In realtà, la ricorrente sembra dolersi che il giudice dell’appello non abbia condiviso quanto, invece, ritenuto dal giudice di primo grado.

4.-Con il terzo motivo la ricorrente lamenta che il giudice dell’appello avrebbe erroneamente respinto la sua domanda riconvenzionale di risarcimento danni ex art. 1591 c.c., sulla base dell’esercizio del diritto di ritenzione da parte della Rabagli, mentre questa, contrariamente a quanto si argomenta nella sentenza impugnata, avrebbe sollevata una eccezione in senso stretto e non già , come afferma il giudice a quo una mera deduzione difensiva.

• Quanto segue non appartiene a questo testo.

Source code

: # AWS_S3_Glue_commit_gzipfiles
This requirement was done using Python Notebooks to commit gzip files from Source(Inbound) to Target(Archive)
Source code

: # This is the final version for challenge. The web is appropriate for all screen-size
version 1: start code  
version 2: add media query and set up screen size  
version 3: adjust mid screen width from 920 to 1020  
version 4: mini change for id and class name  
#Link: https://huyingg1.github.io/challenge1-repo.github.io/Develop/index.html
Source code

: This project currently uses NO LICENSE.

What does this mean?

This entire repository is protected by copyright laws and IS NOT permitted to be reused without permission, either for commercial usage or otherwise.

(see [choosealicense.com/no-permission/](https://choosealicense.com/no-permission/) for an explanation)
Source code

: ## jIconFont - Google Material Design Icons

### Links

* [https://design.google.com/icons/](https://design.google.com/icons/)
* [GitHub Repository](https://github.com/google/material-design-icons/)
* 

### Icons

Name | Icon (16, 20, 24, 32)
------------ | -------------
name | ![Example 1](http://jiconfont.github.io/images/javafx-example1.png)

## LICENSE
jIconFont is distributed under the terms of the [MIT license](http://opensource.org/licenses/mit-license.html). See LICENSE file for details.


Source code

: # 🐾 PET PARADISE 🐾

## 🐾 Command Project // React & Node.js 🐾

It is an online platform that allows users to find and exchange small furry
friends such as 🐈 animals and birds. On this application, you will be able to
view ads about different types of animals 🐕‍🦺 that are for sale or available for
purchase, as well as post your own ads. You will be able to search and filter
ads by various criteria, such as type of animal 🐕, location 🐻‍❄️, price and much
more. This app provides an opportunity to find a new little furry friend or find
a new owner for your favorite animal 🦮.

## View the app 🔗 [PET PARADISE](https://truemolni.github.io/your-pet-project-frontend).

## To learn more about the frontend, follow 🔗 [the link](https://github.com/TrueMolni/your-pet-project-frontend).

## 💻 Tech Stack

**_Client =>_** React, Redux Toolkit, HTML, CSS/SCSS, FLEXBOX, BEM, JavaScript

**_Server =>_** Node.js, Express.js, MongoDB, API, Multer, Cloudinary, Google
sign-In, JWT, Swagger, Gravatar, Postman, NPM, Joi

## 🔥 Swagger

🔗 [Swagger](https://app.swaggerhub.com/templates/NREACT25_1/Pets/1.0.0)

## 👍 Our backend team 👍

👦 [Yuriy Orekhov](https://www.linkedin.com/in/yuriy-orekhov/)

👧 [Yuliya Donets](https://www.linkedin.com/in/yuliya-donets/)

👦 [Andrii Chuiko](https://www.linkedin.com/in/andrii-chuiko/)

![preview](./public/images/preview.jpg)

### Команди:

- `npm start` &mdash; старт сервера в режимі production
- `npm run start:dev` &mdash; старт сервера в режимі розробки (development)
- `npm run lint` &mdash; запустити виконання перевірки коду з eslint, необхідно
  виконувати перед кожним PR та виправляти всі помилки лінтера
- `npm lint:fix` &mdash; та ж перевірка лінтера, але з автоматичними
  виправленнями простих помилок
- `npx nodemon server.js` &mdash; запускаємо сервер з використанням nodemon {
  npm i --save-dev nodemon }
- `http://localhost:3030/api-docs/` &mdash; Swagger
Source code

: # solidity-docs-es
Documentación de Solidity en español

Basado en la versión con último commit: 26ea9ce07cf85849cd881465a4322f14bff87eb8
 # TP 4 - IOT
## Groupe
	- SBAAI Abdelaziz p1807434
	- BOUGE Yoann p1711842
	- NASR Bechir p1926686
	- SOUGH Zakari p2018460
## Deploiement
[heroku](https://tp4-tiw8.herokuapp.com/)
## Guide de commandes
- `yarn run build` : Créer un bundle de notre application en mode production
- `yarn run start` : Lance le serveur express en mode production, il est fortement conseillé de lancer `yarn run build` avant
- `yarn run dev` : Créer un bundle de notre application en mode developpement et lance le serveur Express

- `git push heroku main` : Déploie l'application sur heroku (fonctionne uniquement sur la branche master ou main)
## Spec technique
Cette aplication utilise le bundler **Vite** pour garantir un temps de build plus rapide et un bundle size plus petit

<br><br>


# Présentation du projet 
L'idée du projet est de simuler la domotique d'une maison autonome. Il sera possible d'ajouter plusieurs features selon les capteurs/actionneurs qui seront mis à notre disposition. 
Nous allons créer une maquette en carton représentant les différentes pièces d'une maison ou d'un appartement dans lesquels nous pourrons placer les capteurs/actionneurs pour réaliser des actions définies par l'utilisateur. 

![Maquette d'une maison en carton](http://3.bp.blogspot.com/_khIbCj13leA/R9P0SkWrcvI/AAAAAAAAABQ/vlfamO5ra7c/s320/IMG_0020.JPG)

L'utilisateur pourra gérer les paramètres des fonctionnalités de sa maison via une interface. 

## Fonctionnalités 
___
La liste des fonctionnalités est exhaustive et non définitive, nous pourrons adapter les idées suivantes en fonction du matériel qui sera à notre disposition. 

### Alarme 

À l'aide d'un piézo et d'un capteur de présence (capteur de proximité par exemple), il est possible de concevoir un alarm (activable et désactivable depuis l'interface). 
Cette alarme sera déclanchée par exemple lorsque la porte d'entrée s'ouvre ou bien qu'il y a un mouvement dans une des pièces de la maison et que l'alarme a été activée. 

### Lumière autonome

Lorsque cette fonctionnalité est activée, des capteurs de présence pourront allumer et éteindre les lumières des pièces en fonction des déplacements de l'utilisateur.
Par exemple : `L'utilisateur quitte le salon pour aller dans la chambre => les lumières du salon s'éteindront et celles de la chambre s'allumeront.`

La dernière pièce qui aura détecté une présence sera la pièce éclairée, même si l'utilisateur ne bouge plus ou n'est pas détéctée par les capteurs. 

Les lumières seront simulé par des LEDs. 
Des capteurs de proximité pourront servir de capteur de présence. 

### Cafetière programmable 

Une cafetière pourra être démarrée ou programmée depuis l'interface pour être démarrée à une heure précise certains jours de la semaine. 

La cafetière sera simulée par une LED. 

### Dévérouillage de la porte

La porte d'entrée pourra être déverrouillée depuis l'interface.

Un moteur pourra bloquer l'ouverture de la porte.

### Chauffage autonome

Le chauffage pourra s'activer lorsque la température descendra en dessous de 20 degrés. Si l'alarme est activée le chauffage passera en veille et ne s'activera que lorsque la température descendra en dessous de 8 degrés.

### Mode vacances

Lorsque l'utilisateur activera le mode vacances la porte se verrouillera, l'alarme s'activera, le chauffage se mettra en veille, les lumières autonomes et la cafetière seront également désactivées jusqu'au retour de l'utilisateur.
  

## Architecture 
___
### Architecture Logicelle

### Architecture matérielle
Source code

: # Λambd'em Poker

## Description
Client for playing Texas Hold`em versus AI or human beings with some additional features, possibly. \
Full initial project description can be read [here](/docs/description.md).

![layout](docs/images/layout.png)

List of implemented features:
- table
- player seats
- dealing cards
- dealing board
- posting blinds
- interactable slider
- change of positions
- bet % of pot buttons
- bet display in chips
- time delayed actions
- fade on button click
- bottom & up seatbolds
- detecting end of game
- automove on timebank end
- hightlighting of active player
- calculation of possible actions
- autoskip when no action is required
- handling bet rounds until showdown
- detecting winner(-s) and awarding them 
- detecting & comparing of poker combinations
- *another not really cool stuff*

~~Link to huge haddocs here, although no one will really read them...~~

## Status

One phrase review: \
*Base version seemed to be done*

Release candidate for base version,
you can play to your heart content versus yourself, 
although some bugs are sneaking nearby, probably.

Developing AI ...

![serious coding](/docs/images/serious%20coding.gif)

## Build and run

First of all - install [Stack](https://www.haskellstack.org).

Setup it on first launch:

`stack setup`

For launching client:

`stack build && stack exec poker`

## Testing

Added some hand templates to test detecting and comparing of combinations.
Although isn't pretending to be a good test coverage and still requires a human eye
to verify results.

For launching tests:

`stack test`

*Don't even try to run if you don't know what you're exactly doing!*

In merito, va sottolineato che, come emerge dalla parte motiva su questo capo della sentenza impugnata che condivide la decisione del primo giudice, il giudice dell’appello correttamente ha ritenuto che la Maestrale non aveva corrisposto nè offerto alcuna indennità, per cui essa non aveva titolo per pretendere la restituzione immediata del fondo e, quindi, non aveva titolo per chiedere un risarcimento da ritardato rilascio.

Ciò posto in rilievo, l’altro argomentare della sentenza è solo ad abundantiam e, peraltro, la giurisprudenza richiamata (Cass. n. 580/01, cui adde Cass. n. 7528/09) non appare conferente.

Infatti, il principio di diritto che la ricorrente richiama per evidenziare l’errore di qualificazione processuale della difesa dell’attuale resistente, fattane dal giudice dell’appello, attiene alla fase esecutiva del rilascio del fondo, come si evince dalla parte motiva di quella decisione.

Il che nel caso in esame non si rinviene, essendo stati i locali già riconsegnati e l’indennità non era stata versata nè offerta dal locatore, come è giurisprudenza di questa Corte (Cass. n. 11761/02).

Conclusivamente, il ricorso va respinto e le spese, che seguono la soccombenza, vanno liquidate come da dispositivo.
P.Q.M.

La Corte rigetta il ricorso e condanna la società ricorrente al pagamento delle spese del presente giudizio di cassazione, che liquida in Euro 3.200,00 di cui Euro 200,00 per spese, oltre spese generali ed accessori come per legge.

Testo non ufficiale. La sola stampa del bollettino ufficiale ha carattere legale.